━━━ Data supplied
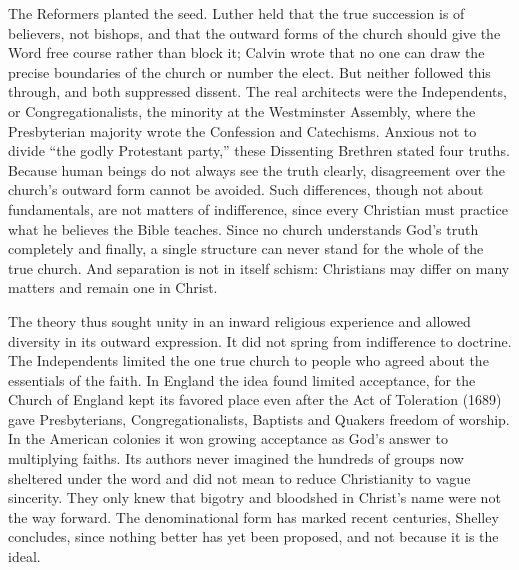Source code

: The Reformers planted the seed. Luther held that the true succession is of believers, not bishops,
and that the outward forms of the church should give the Word free course rather than block it;
Calvin wrote that no one can draw the precise boundaries of the church or number the elect. But
neither followed this through, and both suppressed dissent. The real architects were the
Independents, or Congregationalists, the minority at the Westminster Assembly, where the Presbyterian
majority wrote the Confession and Catechisms. Anxious not to divide ``the godly Protestant party,''
these Dissenting Brethren stated four truths. Because human beings do not always see the truth
clearly, disagreement over the church's outward form cannot be avoided. Such differences, though
not about fundamentals, are not matters of indifference, since every Christian must practice what he
believes the Bible teaches. Since no church understands God's truth completely and finally, a single structure can never stand for the whole of the true church. And separation is not in itself schism:
Christians may differ on many matters and remain one in Christ.

The theory thus sought unity in an inward religious experience and allowed diversity in its outward
expression. It did not spring from indifference to doctrine. The Independents limited the one true church to people who agreed about the essentials of the faith. In England the idea
found limited acceptance, for the Church of England kept its favored place even after the Act of
Toleration (1689) gave Presbyterians, Congregationalists, Baptists and Quakers freedom of worship. In
the American colonies it won growing acceptance as God's answer to multiplying faiths. Its authors
never imagined the hundreds of groups now sheltered under the word and did not mean to reduce
Christianity to vague sincerity. They only knew that bigotry and bloodshed in Christ's name were not
the way forward. The denominational form has marked recent centuries, Shelley concludes, since nothing better has yet been proposed, and not because it is the ideal.

\begin{keyfacts}
\end{keyfacts}
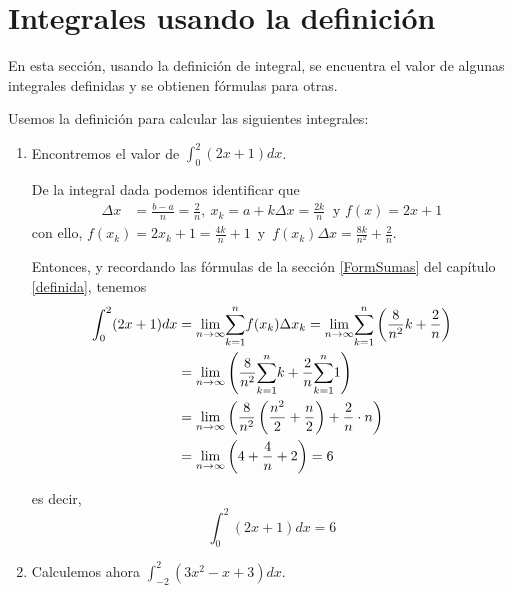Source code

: \section{Integrales usando la definición}

En esta sección, usando la definición de integral, se encuentra el
valor de algunas integrales definidas y se obtienen fórmulas para
otras.


\begin{ejemplo}
\textnormal{Usemos la definición para calcular las siguientes integrales:}
\end{ejemplo}
\begin{enumerate}[leftmargin=1.2em,   itemindent=0pt,       labelwidth=\labelwidth,labelsep=0.5em,]
	
\item \textnormal{Encontremos el valor de} $\displaystyle{\int_{0}^{2}(2x+1)dx}$.

De la integral dada podemos identificar que
\begin{align*}
\Delta x&=\frac{b-a}{n}=\frac{2}{n},\ %
x_{k}=a+k\Delta x=\frac{2k}{n}\ \text{ y } %
f\left( x\right) =2x+1
\end{align*}
con ello, $f\left( x_{k}\right)=2x_{k}+1=\frac{4k}{n}+1$\ y\ $f(x_{k})\Delta x=\frac{8k}{n^{2}}+\frac{2}{n}$.

Entonces, y recordando las fórmulas de la sección \ref{FormSumas} del capítulo \ref{definida}, tenemos
{\small
\begin{align*}
\int_{0}^{2}(2x+1)dx&=\underset{n\rightarrow \infty }{\lim }\overset{n}{%
\underset{k=1}{\sum }}f(x_{k})\Delta x_{k} =\underset{n\rightarrow \infty }{\lim }\overset{n}{\underset{k=1}{\sum }}
\left( \frac{8}{n^{2}}k+\frac{2}{n}\right) \\&
=\underset{n\rightarrow \infty }{\lim }\left( \frac{8}{n^{2}}\overset{n}{
\underset{k=1}{\sum }}k+\frac{2}{n}\overset{n}{\underset{k=1}{\sum }}1\right)\\
&=\underset{n\rightarrow \infty }{\lim }\left( \frac{8}{n^{2}}\left( \frac{n^{2}}{2}+\frac{n}{2}\right) +\frac{2}{n}\cdot n\right) \\&
=\underset{n\rightarrow \infty }{\lim }\left( 4+\frac{4}{n}+2\right) =6
\end{align*}
}

es decir,
\[
\int_{0}^{2}(2x+1)dx=6 
\]

\item \textnormal{Calculemos ahora} $\displaystyle{\int_{-2}^{2}(3x^{2}-x+3)dx}$.


\end{enumerate}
━━━━━━
What you will do: Repeat only the lines between the start of the data and the line with "Christians may differ", including those two lines, and skip the pictures.

Answer for this exercise:
Source code

: The Reformers planted the seed. Luther held that the true succession is of believers, not bishops,
and that the outward forms of the church should give the Word free course rather than block it;
Calvin wrote that no one can draw the precise boundaries of the church or number the elect. But
neither followed this through, and both suppressed dissent. The real architects were the
Independents, or Congregationalists, the minority at the Westminster Assembly, where the Presbyterian
majority wrote the Confession and Catechisms. Anxious not to divide ``the godly Protestant party,''
these Dissenting Brethren stated four truths. Because human beings do not always see the truth
clearly, disagreement over the church's outward form cannot be avoided. Such differences, though
not about fundamentals, are not matters of indifference, since every Christian must practice what he
believes the Bible teaches. Since no church understands God's truth completely and finally, a single structure can never stand for the whole of the true church. And separation is not in itself schism:
Christians may differ on many matters and remain one in Christ.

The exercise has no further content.